Write your own Excel in 100 lines of F#
Tomas Petricek is a computer scientist and open-source developer. He is a Visiting Researcher at the Alan Turing Institute working on tools for open data-driven storytelling. Check out his upcoming course, Fast Track to F# with Tomas Petricek & Phil Trelford on December 6 at Skills Matter, London.
I’ve been teaching F# for over seven years now, both in the public F# FastTrack course that we run at SkillsMatter in London and in various custom trainings for private companies. Every time I teach the F# FastTrack course, I modify the material in one way or another. I wrote about some of this interesting history last year in an fsharpWorks article. The course now has a stable half-day introduction to the language and a stable focus on the ideas behind functional-first programming, but there are always new examples and applications that illustrate this style of programming.

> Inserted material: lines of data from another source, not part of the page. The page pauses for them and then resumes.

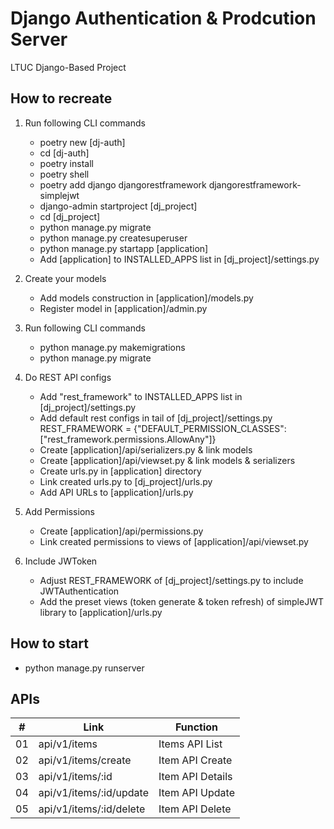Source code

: # Django Authentication & Prodcution Server

LTUC Django-Based Project

## How to recreate

1. Run following CLI commands
    - poetry new [dj-auth]
    - cd [dj-auth]
    - poetry install
    - poetry shell
    - poetry add django djangorestframework djangorestframework-simplejwt
    - django-admin startproject [dj_project]
    - cd [dj_project]
    - python manage.py migrate
    - python manage.py createsuperuser
    - python manage.py startapp [application]
    - Add [application] to INSTALLED_APPS list in [dj_project]/settings.py

2. Create your models
    - Add models construction in [application]/models.py
    - Register model in [application]/admin.py

3. Run following CLI commands
    - python manage.py makemigrations
    - python manage.py migrate

4. Do REST API configs
    - Add "rest_framework" to INSTALLED_APPS list in [dj_project]/settings.py
    - Add default rest configs in tail of [dj_project]/settings.py
            REST_FRAMEWORK = {"DEFAULT_PERMISSION_CLASSES": ["rest_framework.permissions.AllowAny"]}
    - Create [application]/api/serializers.py & link models
    - Create [application]/api/viewset.py & link models & serializers
    - Create urls.py in [application] directory
    - Link created urls.py to [dj_project]/urls.py
    - Add API URLs to [application]/urls.py

5. Add Permissions
    - Create [application]/api/permissions.py
    - Link created permissions to views of [application]/api/viewset.py

6. Include JWToken
    - Adjust REST_FRAMEWORK of [dj_project]/settings.py to include JWTAuthentication
    - Add the preset views (token generate & token refresh) of simpleJWT library to [application]/urls.py

## How to start

- python manage.py runserver

## APIs

| #  | Link                      | Function           |
| -- | ------------------------- | ------------------ |
| 01 | api/v1/items              | Items API List     |
| 02 | api/v1/items/create       | Item API Create    |
| 03 | api/v1/items/:id          | Item API Details   |
| 04 | api/v1/items/:id/update   | Item API Update    |
| 05 | api/v1/items/:id/delete   | Item API Delete    |
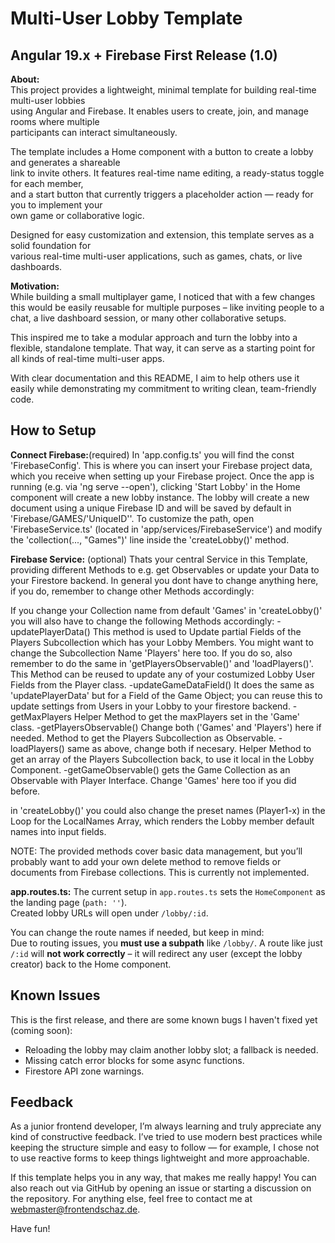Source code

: # Multi-User Lobby Template

## Angular 19.x + Firebase First Release (1.0)

**About:**  
This project provides a lightweight, minimal template for building real-time multi-user lobbies  
using Angular and Firebase. It enables users to create, join, and manage rooms where multiple  
participants can interact simultaneously.

The template includes a Home component with a button to create a lobby and generates a shareable  
link to invite others. It features real-time name editing, a ready-status toggle for each member,  
and a start button that currently triggers a placeholder action — ready for you to implement your  
own game or collaborative logic.

Designed for easy customization and extension, this template serves as a solid foundation for  
various real-time multi-user applications, such as games, chats, or live dashboards.

**Motivation:**  
While building a small multiplayer game, I noticed that with a few changes this would be easily 
reusable for multiple purposes – like inviting people to a chat, a live dashboard session, or 
many other collaborative setups.

This inspired me to take a modular approach and turn the lobby into a flexible, standalone template.
That way, it can serve as a starting point for all kinds of real-time multi-user apps.

With clear documentation and this README, I aim to help others use it easily while demonstrating 
my commitment to writing clean, team-friendly code.

## How to Setup

**Connect Firebase:**(required)
In 'app.config.ts' you will find the const 'FirebaseConfig'. This is where you can insert your Firebase 
project data, which you receive when setting up your Firebase project.
Once the app is running (e.g. via 'ng serve --open'), clicking 'Start Lobby' in the Home component will 
create a new lobby instance.  The lobby will create a new document 
using a unique Firebase ID and will be saved by default in 'Firebase/GAMES/'UniqueID''. To customize the 
path, open 'FirebaseService.ts' (located in 'app/services/FirebaseService') and modify the 
'collection(..., "Games")' line inside the 'createLobby()' method.

**Firebase Service:** (optional) 
Thats your central Service in this Template, providing different Methods to e.g. get Observables or update 
your Data to your Firestore backend. In general you dont have to change anything here, if you do, remember 
to change other Methods accordingly:

If you change your Collection name from default 'Games' in 'createLobby()' you will also have to change the 
following Methods accordingly:
-updatePlayerData()
    This method is used to Update partial Fields of the Players Subcollection which has your Lobby Members. 
    You might want to change the Subcollection Name 'Players' here too. If you do so, also remember to do 
    the same in 'getPlayersObservable()' and 'loadPlayers()'.
    This Method can be reused to update any of your costumized Lobby User Fields from the Player class.
-updateGameDataField()
    It does the same as 'updatePlayerData' but for a Field of the Game Object; you can reuse this
    to update settings from Users in your Lobby to your firestore backend. 
-getMaxPlayers
    Helper Method to get the maxPlayers set in the 'Game' class.
-getPlayersObservable()
    Change both ('Games' and 'Players') here if needed. Method to get the Players Subcollection as Observable.
-loadPlayers()
    same as above, change both if necesary. Helper Method to get an array of the Players Subcollection back, 
    to use it local in the Lobby Component.
-getGameObservable()
    gets the Game Collection as an Observable with Player Interface. Change 'Games' here too if you did before. 

in 'createLobby()' you could also change the preset names (Player1-x) in the Loop for the LocalNames Array, 
which renders the Lobby member default names into input fields.

NOTE: The provided methods cover basic data management, but you’ll probably want to add your own delete method 
to remove fields or documents from Firebase collections. This is currently not implemented.

**app.routes.ts:**
The current setup in `app.routes.ts` sets the `HomeComponent` as the landing page (`path: ''`).  
Created lobby URLs will open under `/lobby/:id`.

You can change the route names if needed, but keep in mind:  
Due to routing issues, you **must use a subpath** like `/lobby/`. A route like just `/:id` will
**not work correctly** – it will redirect any user (except the lobby creator) back to the Home component.


## Known Issues

This is the first release, and there are some known bugs I haven't fixed yet (coming soon):

- Reloading the lobby may claim another lobby slot; a fallback is needed.
- Missing catch error blocks for some async functions.
- Firestore API zone warnings.

## Feedback

As a junior frontend developer, I’m always learning and truly appreciate any kind of constructive feedback.
I’ve tried to use modern best practices while keeping the structure simple and easy to follow 
— for example, I chose not to use reactive forms to keep things lightweight and more approachable.

If this template helps you in any way, that makes me really happy!
You can also reach out via GitHub by opening an issue or starting a discussion on the repository.
For anything else, feel free to contact me at webmaster@frontendschaz.de.

Have fun!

For the upcoming December course in London, I added a number of demos and hands-on tasks built using Fable, partly because running F# in a browser is an easy way to illustrate many concepts and partly because Fable has some amazing functional-first libraries.
If you are interested in learning F# and attending our course, the next F# FastTrack takes place on 6–7 December in London at SkillsMatter. We also offer custom on-site trainings. Get in touch at @tomaspetricek or email firstname.lastname@example.org for a 10% discount for the course.
One of the new samples I want to show, which I also live coded at NDC 2018, is building a simple web-based Excel-like spreadsheet application. The spreadsheet demonstrates all the great F# features such as domain modeling with types, the power of compositionality and also how functional-first approach can be amazingly powerful for building user interfaces.
What is a spreadsheet?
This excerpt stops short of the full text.